To do: Where a line of the entries below includes the string "prognSym", count it. Give only the resulting number.

Data for this task:
Segment Open

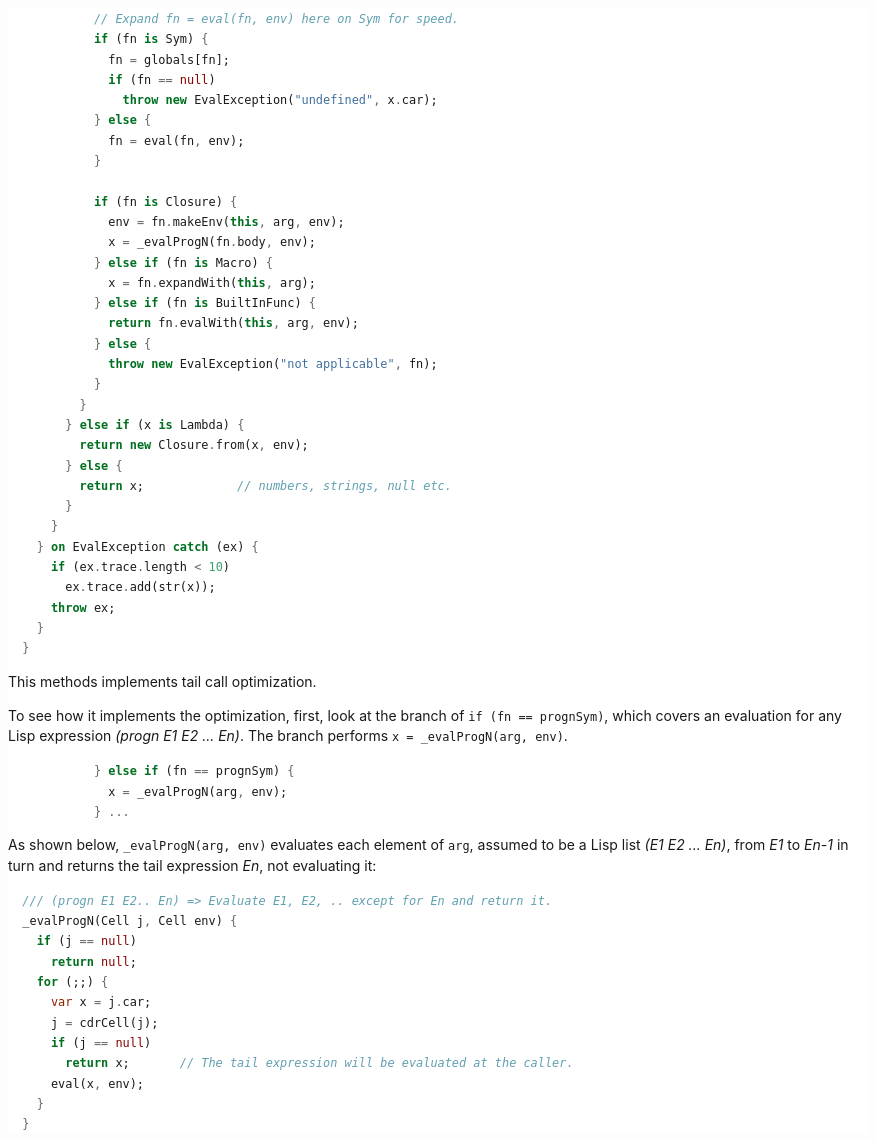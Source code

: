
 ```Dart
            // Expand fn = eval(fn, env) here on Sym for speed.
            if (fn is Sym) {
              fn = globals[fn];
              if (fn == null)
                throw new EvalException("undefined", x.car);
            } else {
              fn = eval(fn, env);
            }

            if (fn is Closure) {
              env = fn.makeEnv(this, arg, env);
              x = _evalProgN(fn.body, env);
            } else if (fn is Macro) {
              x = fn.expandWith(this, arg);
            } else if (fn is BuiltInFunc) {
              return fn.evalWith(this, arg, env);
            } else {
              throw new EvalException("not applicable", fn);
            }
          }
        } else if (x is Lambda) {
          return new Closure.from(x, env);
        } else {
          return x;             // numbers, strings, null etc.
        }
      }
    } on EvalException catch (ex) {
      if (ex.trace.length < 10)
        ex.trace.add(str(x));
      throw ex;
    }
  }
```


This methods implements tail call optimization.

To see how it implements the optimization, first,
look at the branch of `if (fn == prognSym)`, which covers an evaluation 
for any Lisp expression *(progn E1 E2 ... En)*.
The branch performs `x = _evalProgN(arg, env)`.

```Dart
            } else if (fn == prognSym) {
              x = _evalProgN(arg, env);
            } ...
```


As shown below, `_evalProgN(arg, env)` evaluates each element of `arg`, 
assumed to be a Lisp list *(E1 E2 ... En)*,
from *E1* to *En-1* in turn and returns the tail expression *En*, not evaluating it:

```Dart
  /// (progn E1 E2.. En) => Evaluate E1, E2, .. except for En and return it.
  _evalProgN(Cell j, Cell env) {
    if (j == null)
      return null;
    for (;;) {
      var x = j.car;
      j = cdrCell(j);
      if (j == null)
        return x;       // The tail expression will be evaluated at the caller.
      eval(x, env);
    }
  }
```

Segment Closed

Worked solution: 2